I used to hear everyone talk about how dramatically different their kids were from one another. I guess in some sense I believed it because my sister and I were very different kids, but on the other hand, I wonder what creates these differences in kids.
Yes, we are different parents to the two kids than we were to just my son. When you bring that second baby home, everything changes, and it’s inevitable. So I really shouldn’t be surprised that my two kids are so different.
Jake is my quiet, insightful thinker with a big imagination. In play he becomes animated and excited – using multiple voices for his different animals, pitting T-Rex dinosaurs against Batman, and telling you story upon story about all of his toys. But in life, he’s a thinker. With the memory of an elephant, he remembers everything you ever said and everything you’ve ever done together. Case and point: yesterday we had tickets to Elmo Live. I was so excited to take him (it was his third time – once a year) but I was cautious to create too much excitement (heaven forbid one of the kids got sick before the show). So I decided not to tell him. We got off the exit, and were driving toward the theater. Before he even saw the Sesame Street truck or the show billboard, he said “Mama, that’s where Elmo is”. He knew just by seeing the outside of the theater.
He was quiet and reserved through the first half of the show – watching and soaking it all in. He’s been like this for all the special events we’ve taken him to – movies, Sesame Street Live, the circus. You would question whether he actually was engaged in it, but when you listen to him talk about it for the next three weeks, you know he thoroughly enjoyed it and it has made an impression. (I should mention in the second half of the show, he spent twenty minutes dancing with a popcorn bucket turned upside down on his head. It was one of his “playful” moments and I think he was showing off for the cute girl in our row).
Flash forward to the end of the show – we’re backed up right against both kids’ bedtimes, with a 45 minute drive home. So I drive through McDonald’s for a quick bite to eat. “Mama, Dada went to the french fry playground with me twice”. Oh yes, the reminder that twice in the last six months dada has fulfilled Jake’s ultimate dream of getting to play on the playground at McDonald’s. And a pointed reminder that mama always goes through the drive thru. One would think that based on those comments, my kids get McDonald’s a lot. Not really. If we are out running errands, or at a special event, and we are dangerously close to bedtime, they get it as a treat. That way, their tummies get filled up, and we get home and can settle them into the nappy-nap or nighty-night routine that much quicker. It’s a survival tactic.

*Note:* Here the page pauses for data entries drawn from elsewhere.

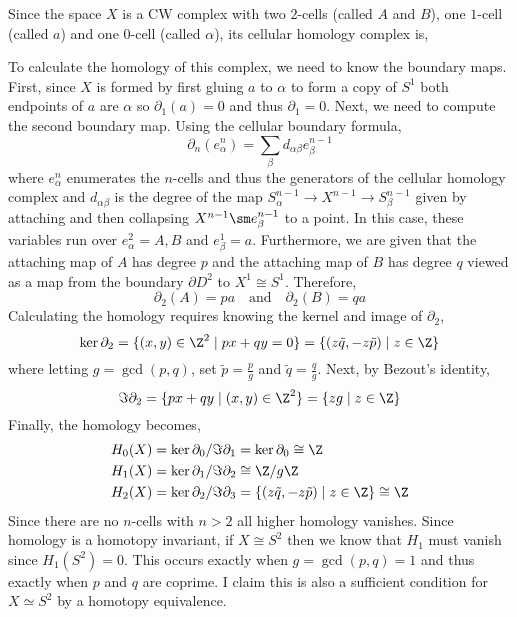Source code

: \documentclass[12pt]{extarticle}
\begin{document}
Since the space $X$ is a CW complex with two $2$-cells (called $A$ and $B$), one $1$-cell (called $a$) and one $0$-cell (called $\alpha$), its cellular homology complex is,
\begin{center}
\end{center}
To calculate the homology of this complex, we need to know the boundary maps. First, since $X$ is formed by first gluing $a$ to $\alpha$ to form a copy of $S^1$ both endpoints of $a$ are $\alpha$ so $\partial_1(a) = 0$ and thus $\partial_1 = 0$. Next, we need to compute the second boundary map. Using the cellular boundary formula,
\[ \partial_n(e_{\alpha}^n) = \sum_{\beta} d_{\alpha \beta} e_{\beta}^{n-1} \]
where $e_{\alpha}^n$ enumerates the $n$-cells and thus the generators of the cellular homology complex and $d_{\alpha \beta}$ is the degree of the map $S_{\alpha}^{n-1} \to X^{n-1} \to S_{\beta}^{n-1}$ given by attaching and then collapsing $X^{n-1} \sm e_{\beta}^{n-1}$ to a point. In this case, these variables run over $e_{\alpha}^2 = A, B$ and $e_{\beta}^1 = a$. Furthermore, we are given that the attaching map of $A$ has degree $p$ and the attaching map of $B$ has degree $q$ viewed as a map from the boundary $\partial D^2$ to $X^1 \cong S^1$. Therefore,
\[ \partial_2 (A) = p a \quad \text{and} \quad \partial_2(B) = q a \]
Calculating the homology requires knowing the kernel and image of $\partial_2$,
\[ \ker{\partial_2} = \{ (x,y) \in \Z^2 \mid px + qy = 0 \} = \{ (z \tilde{q}, -z\tilde{p}) \mid z \in \Z \} \]
where letting $g = \gcd{(p,q)}$, set $\tilde{p} = \frac{p}{g}$ and $\tilde{q} = \frac{q}{g}$. Next, by Bezout's identity,
\[ \Im{\partial_2} = \{ px + qy \mid (x,y) \in \Z^2 \} = \{ zg \mid z \in \Z \} \] 
Finally, the homology becomes,
\begin{align*}
H_0(X) &= \ker{\partial_0} / \Im{\partial_1} = \ker{\partial_0} \cong \Z
\\
H_1(X) & = \ker{\partial_1} / \Im{\partial_2} \cong \Z / g \Z
\\
H_2(X) & = \ker{\partial_2} / \Im{\partial_3} =  \{ (z \tilde{q}, -z\tilde{p}) \mid z \in \Z \}  \cong \Z 
\end{align*}   
Since there are no $n$-cells with $n > 2$ all higher homology vanishes. Since homology is a homotopy invariant, if $X \cong S^2$ then we know that $H_1$ must vanish since $H_1(S^2) = 0$. This occurs exactly when $g = \gcd{(p,q)} = 1$ and thus exactly when $p$ and $q$ are coprime. I claim this is also a sufficient condition for $X \simeq S^2$ by a homotopy equivalence.
\end{document}
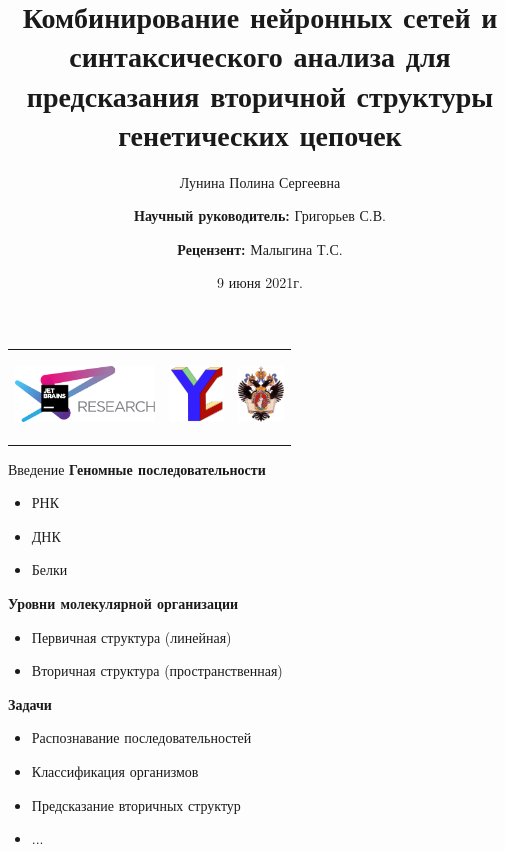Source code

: \documentclass{beamer}
\title[]{Комбинирование нейронных сетей и синтаксического анализа для предсказания вторичной структуры генетических цепочек}
\institute[СПбГУ]{
Санкт-Петербургский государственный университет}
\author[Лунина Полина]{Лунина Полина Сергеевна \\
  \and  
    {\bfseries Научный руководитель:} Григорьев С.В. \\
	\and
	{\bfseries Рецензент:} Малыгина Т.С.}
\date{9 июня 2021г.}
\begin{document}
{
\begin{frame}[fragile]
  \begin{tabular}{p{2.0cm} p{7.5cm} p{1cm}}
   \begin{center}
      \includegraphics[height=1.5cm]{pics/jetbrainsResearch.pdf}
    \end{center}
    &
    \begin{center}
      \includegraphics[height=1.5cm]{pics/YC_logo.pdf}
    \end{center}
    &
    \begin{center}
      \includegraphics[height=1.5cm]{pics/SPbGU_Logo.png}
    \end{center}
  \end{tabular}
  \titlepage
\end{frame}
}

\begin{frame}{Введение}
\textbf{Геномные последовательности}
\begin{itemize}
    \item РНК
    \item ДНК
    \item Белки
\end{itemize}

\vspace{3mm} 

\textbf{Уровни молекулярной организации}
\begin{itemize}
    \item Первичная структура (линейная)
    \item Вторичная структура (пространственная)
\end{itemize}

\vspace{3mm} 

\textbf{Задачи}
\begin{itemize}
    \item Распознавание последовательностей
    \item Классификация организмов
    \item Предсказание вторичных структур
    \item ...
\end{itemize}
\end{frame}
\end{document}

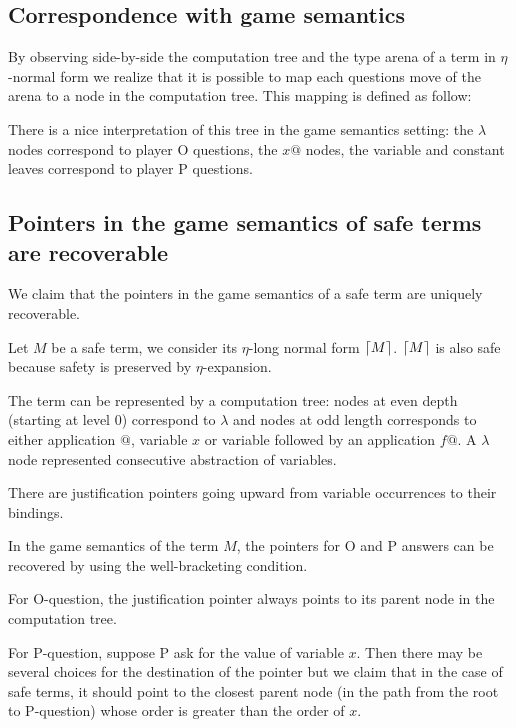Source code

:\subsection{Correspondence with game semantics}

By observing side-by-side the computation tree and the type arena of a term in $\eta$-normal form we
realize that it is possible to map each questions move of the arena to a node in the computation tree.
This mapping is defined as follow:



There is a nice interpretation of this tree in the game semantics setting: the $\lambda$ nodes
correspond to player O questions, the $x @$ nodes, the variable and constant leaves
correspond to player P questions.


\subsection{Pointers in the game semantics of safe terms are recoverable}

We claim that the pointers in the game semantics of a safe term are
uniquely recoverable.

Let $M$ be a safe term, we consider its $\eta$-long normal form $\lceil M\rceil$.
$\lceil M\rceil$ is also safe because safety is preserved by $\eta$-expansion.


The term can be represented by a computation tree: nodes at even
depth (starting at level 0) correspond to $\lambda$ and nodes at odd
length corresponds to either application $@$, variable $x$ or
variable followed by an application $f@$. A $\lambda$ node
represented consecutive abstraction of variables.

There are justification pointers going upward from variable
occurrences to their bindings.

In the game semantics of the term $M$, the pointers for O and P
answers can be recovered by using the well-bracketing condition.

For O-question, the justification pointer always points to its
parent node in the computation tree.

For P-question, suppose P ask for the value of variable $x$. Then
there may be several choices for the destination of the pointer but
we claim that in the case of safe terms, it should point to the
closest parent node (in the path from the root to P-question) whose
order is greater than the order of $x$.
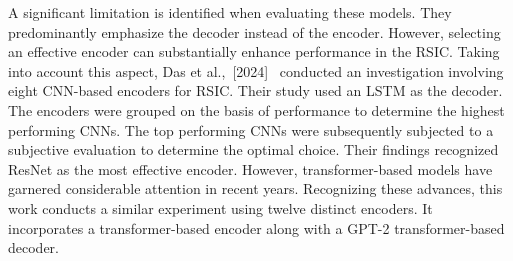 A significant limitation is identified when evaluating these models. They predominantly emphasize the decoder instead of the encoder. However, selecting an effective encoder can substantially enhance performance in the RSIC. Taking into account this aspect, Das et al.,~[2024]~\cite{das2024unveiling} conducted an investigation involving eight CNN-based encoders for RSIC. Their study used an LSTM as the decoder. The encoders were grouped on the basis of performance to determine the highest performing CNNs. The top performing CNNs were subsequently subjected to a subjective evaluation to determine the optimal choice. Their findings recognized ResNet as the most effective encoder. However, transformer-based models have garnered considerable attention in recent years. Recognizing these advances, this work conducts a similar experiment using twelve distinct encoders. It incorporates a transformer-based encoder along with a GPT-2 transformer-based decoder.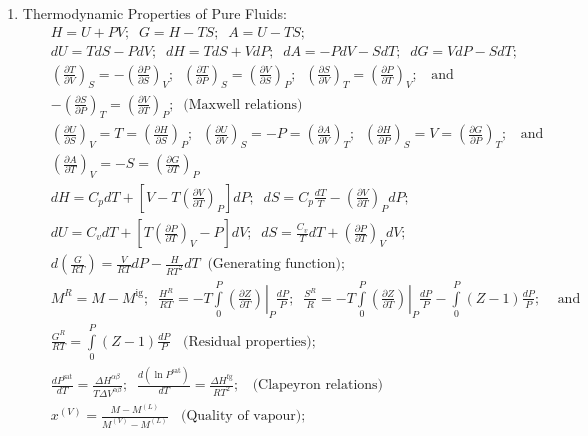 \documentclass[12pts,a4paper,amsmath,amssymb,floatfix]{article}%
\newcommand{\frc}{\displaystyle\frac}
\newcommand{\Partial}[3][error]{\left(\frc{\partial #1}{\partial #2}\right)_{#3}}
\newcommand{\mfr}[3][error]{#1_{#2}^{\left(#3\right)}}
\begin{document}
\begin{enumerate}[1)]
\item Thermodynamic Properties of Pure Fluids:
  \begin{eqnarray}
    && H = U + P V;\;\; G = H - T S;\;\; A = U - T S; \nonumber \\
    && dU = T dS - PdV;\;\; dH = TdS + VdP;\;\; dA = -PdV - SdT;\;\;dG = VdP - SdT; \nonumber \\
    && \Partial[T]{V}{S}=-\Partial[P]{S}{V};\;\;\Partial[T]{P}{S}=\Partial[V]{S}{P};\;\; \Partial[S]{V}{T}=\Partial[P]{T}{V};\;\;\text{ and } \nonumber \\
    && -\Partial[S]{P}{T}=\Partial[V]{T}{P};\;\;\text{(Maxwell relations)} \nonumber \\
    && \Partial[U]{S}{V}=T=\Partial[H]{S}{P};\;\; \Partial[U]{V}{S}=-P=\Partial[A]{V}{T};\;\; \Partial[H]{P}{S} = V = \Partial[G]{P}{T};\;\;\text{ and }\nonumber \\
    && \Partial[A]{T}{V} = -S = \Partial[G]{T}{P} \nonumber \\
    && dH = C_{p}dT + \left[V - T\Partial[V]{T}{P}\right]dP;\;\; dS = C_{p}\frc{dT}{T} - \Partial[V]{T}{P}dP; \nonumber \\
    && dU = C_{v}dT + \left[T\Partial[P]{T}{V}-P\right]dV;\;\; dS = \frc{C_{v}}{T}dT + \Partial[P]{T}{V}dV; \nonumber \\
    && d\left(\frc{G}{RT}\right) = \frc{V}{RT}dP - \frc{H}{RT^{2}}dT\;\;\text{(Generating function)}; \nonumber \\
    && M^{R} = M - M^{\text{ig}};\;\;\frc{H^{R}}{RT} = - T\int\limits_{0}^{P}\left.\Partial[Z]{T}{}\right|_{P}\frc{dP}{P}; \;\; \frc{S^{R}}{R} = -T\int\limits_{0}^{P}\left.\Partial[Z]{T}{}\right|_{P}\frc{dP}{P} - \int\limits_{0}^{P}\left(Z-1\right)\frc{dP}{P};\;\;\;\text{ and } \nonumber \\
    &&  \frc{G^{R}}{RT} =  \int\limits_{0}^{P}\left(Z-1\right)\frc{dP}{P}\;\;\text{ (Residual properties)}; \nonumber \\
    && \frc{dP^{\text{sat}}}{dT} = \frc{\Delta H^{\alpha\beta}}{T\Delta V^{\alpha\beta}};\;\; \frc{d\left(\ln{P^{\text{sat}}}\right)}{dT} = \frc{\Delta H^{\text{fg}}}{RT^{2}};\;\;\text{ (Clapeyron relations)} \nonumber \\
    && \mfr[x]{}{V} = \frc{M-\mfr[M]{}{L}}{\mfr[M]{}{V}-\mfr[M]{}{L}}\;\;\text{ (Quality of vapour)}; \nonumber
  \end{eqnarray}
  


\end{enumerate}
\end{document}
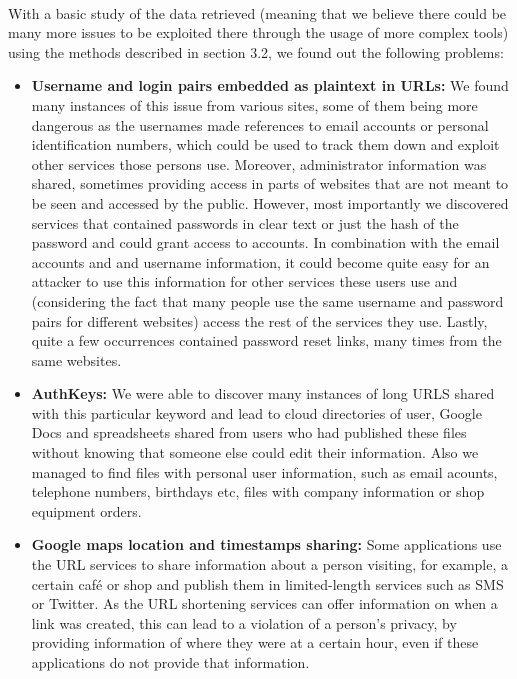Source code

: \documentclass[12pt]{article}
\begin{document}
\paragraph{}
With a basic study of the data retrieved (meaning that we believe there could be many more issues to be exploited there through the usage of more complex tools) using the methods described in section 3.2, we found out the following problems:

\begin{itemize}

\item \textbf{Username and login pairs embedded as plaintext in URLs:} We found many instances of this issue from various sites, some of them being more dangerous as the usernames made references to email accounts or personal identification numbers, which could be used to track them down and exploit other services those persons use. Moreover, administrator information was shared, sometimes providing access in parts of websites that are not meant to be seen and accessed by the public. However, most importantly we discovered services that contained passwords in clear text or just the hash of the password and could grant access to accounts. In combination with the email accounts and and username information, it could become quite easy for an attacker to use this information for other services these users use and (considering the fact that many people use the same username and password pairs for different websites) access the rest of the services they use. Lastly, quite a few occurrences contained password reset links, many times from the same websites.

\item \textbf{AuthKeys:} We were able to discover many instances of long URLS shared with this particular keyword and lead to cloud directories of user, Google Docs and spreadsheets shared from users who had published these files without knowing that someone else could edit their information. Also we managed to find files with personal user information, such as email acounts, telephone numbers, birthdays etc, files with company information or shop equipment orders.

\item \textbf{Google maps location and timestamps sharing:} Some applications use the URL services to share information about a person visiting, for example, a certain café or shop and publish them in limited-length services such as SMS or Twitter. As the URL shortening services can offer information on when a link was created, this can lead to a violation of a person's privacy, by providing information of where they were at a certain hour, even if these applications do not provide that information.


\end{itemize}
\end{document}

Onto Morgan. My little stinker, my crazy two-year old, my girl full of extremes. Yes, Morgan is never the quiet, think-it-through girl. She is reactionary, vocal, persistent. The Sesame Street Live show starts, and Morgan, unexpectedly startled by the giant Big Bird and Elmo five feet from her, jumps in my lap. However, the entire rest of the show is spent standing up, bobbing (with her sassy pigtails bobbing up and down), and dancing. Pointing at Cookie, and yelling “Elmo back” when he disappears from stage.
As a baby, we nicknamed her tornado. It didn’t matter what she was doing, she was always tearing through the house, the toys, and anything else in the way. When she used to try to confirm “yes” to a question before she could talk, she shook her whole body, instead of her head. She was our active, mobile child. We joke that from the day she started walking, she only had one speed – FAST. As she grows older, she has many more titles attributed to her – my favorite and the most consistent being sassy.
At an early age, she knew how to tease. I will never forget her at sixteen months, jumping into my dad’s recliner and saying “my chair”. She knew it was grandpa’s chair. And she created quite the game by claiming it for herself.
She is all about extremes. Either she is happy or extremely unhappy. Active or snuggly. Never in the middle. Jake tends to always be even keeled, and his meltdowns can surprise you from behind. With Morgan, it’s one or the other. There are no surprises. Happy or sad, you are always in the know. But she also knows how to love to the extremes, with cuddles, hugs, and sweet “mamas and dadas” abound.
As a mom, I’ve been surprised at the many differences. But as they continue to grow and become little kids, slowly leaving the baby and toddler days behind, I’ve come to appreciate the differences and recognize that life would be boring if they were the same.